Instructions to follow.
Looking at the data below, report how many lines contain "Nestled", with no other words.

Dataset entries
* * *

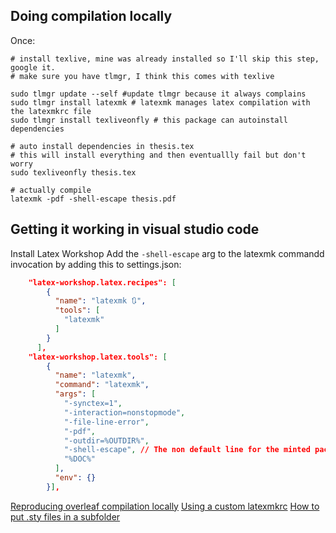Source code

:
## Doing compilation locally
Once:
```
# install texlive, mine was already installed so I'll skip this step, google it.
# make sure you have tlmgr, I think this comes with texlive

sudo tlmgr update --self #update tlmgr because it always complains
sudo tlmgr install latexmk # latexmk manages latex compilation with the latexmkrc file
sudo tlmgr install texliveonfly # this package can autoinstall dependencies

# auto install dependencies in thesis.tex
# this will install everything and then eventuallly fail but don't worry
sudo texliveonfly thesis.tex 

# actually compile
latexmk -pdf -shell-escape thesis.pdf
```

## Getting it working in visual studio code
Install Latex Workshop
Add the `-shell-escape` arg to the latexmk commandd invocation by adding this to settings.json:
```json
    "latex-workshop.latex.recipes": [
        {
          "name": "latexmk 🔃",
          "tools": [
            "latexmk"
          ]
        }
      ],
    "latex-workshop.latex.tools": [
        {
          "name": "latexmk",
          "command": "latexmk",
          "args": [
            "-synctex=1",
            "-interaction=nonstopmode",
            "-file-line-error",
            "-pdf",
            "-outdir=%OUTDIR%",
            "-shell-escape", // The non default line for the minted package  to work
            "%DOC%"
          ],
          "env": {}
        }],
```

[Reproducing overleaf compilation locally]()
[Using a custom latexmkrc](https://www.overleaf.com/learn/how-to/How_does_Overleaf_compile_my_project%3F)
[How to put .sty files in a subfolder](https://www.overleaf.com/learn/latex/Questions/I_have_a_lot_of_.cls%2C_.sty%2C_.bst_files%2C_and_I_want_to_put_them_in_a_folder_to_keep_my_project_uncluttered._But_my_project_is_not_finding_them_to_compile_correctly)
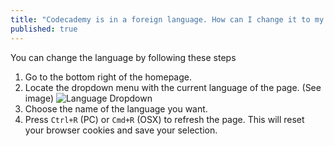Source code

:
 ```yaml
---
title: "Codecademy is in a foreign language. How can I change it to my language?"
published: true
---
```


You can change the language by following these steps

  1. Go to the bottom right of the homepage.
  2. Locate the dropdown menu with the current language of the page. (See image)
![Language Dropdown](https://raw.github.com/RyzacInc/help.codecademy.com/master/published/_assets/_img/codecademy-is-in-a-foreign-language.png)
  3. Choose the name of the language you want.
  4. Press `Ctrl+R` (PC) or `Cmd+R` (OSX) to refresh the page. This will reset your browser cookies and save your selection.
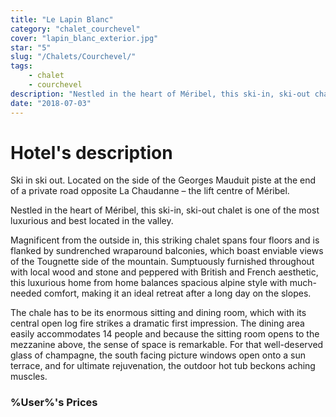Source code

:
 ```yaml
---
title: "Le Lapin Blanc"
category: "chalet_courchevel"
cover: "lapin_blanc_exterior.jpg"
star: "5"
slug: "/Chalets/Courchevel/"
tags:
    - chalet
    - courchevel
description: "Nestled in the heart of Méribel, this ski-in, ski-out chalet is one of the most luxurious and best located in the valley."
date: "2018-07-03"
---
```


# Hotel's description
Ski in ski out. Located on the side of the Georges Mauduit piste at the end of a private road opposite La Chaudanne – the lift centre of Méribel.

Nestled in the heart of Méribel, this ski-in, ski-out chalet is one of the most luxurious and best located in the valley.

Magnificent from the outside in, this striking chalet spans four floors and is flanked by sundrenched wraparound balconies, which boast enviable views of the Tougnette side of the mountain.
Sumptuously furnished throughout with local wood and stone and peppered with British and French aesthetic, this luxurious home from home balances spacious alpine style with much-needed comfort, making it an ideal retreat after a long day on the slopes.

The chale has to be its enormous sitting and dining room, which with its central open log fire strikes a dramatic first impression. The dining area easily accommodates 14 people and because the sitting room opens to the mezzanine above, the sense of space is remarkable.
For that well-deserved glass of champagne, the south facing picture windows open onto a sun terrace, and for ultimate rejuvenation, the outdoor hot tub beckons aching muscles.


### %User%'s Prices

* * *

Result for this exercise.
2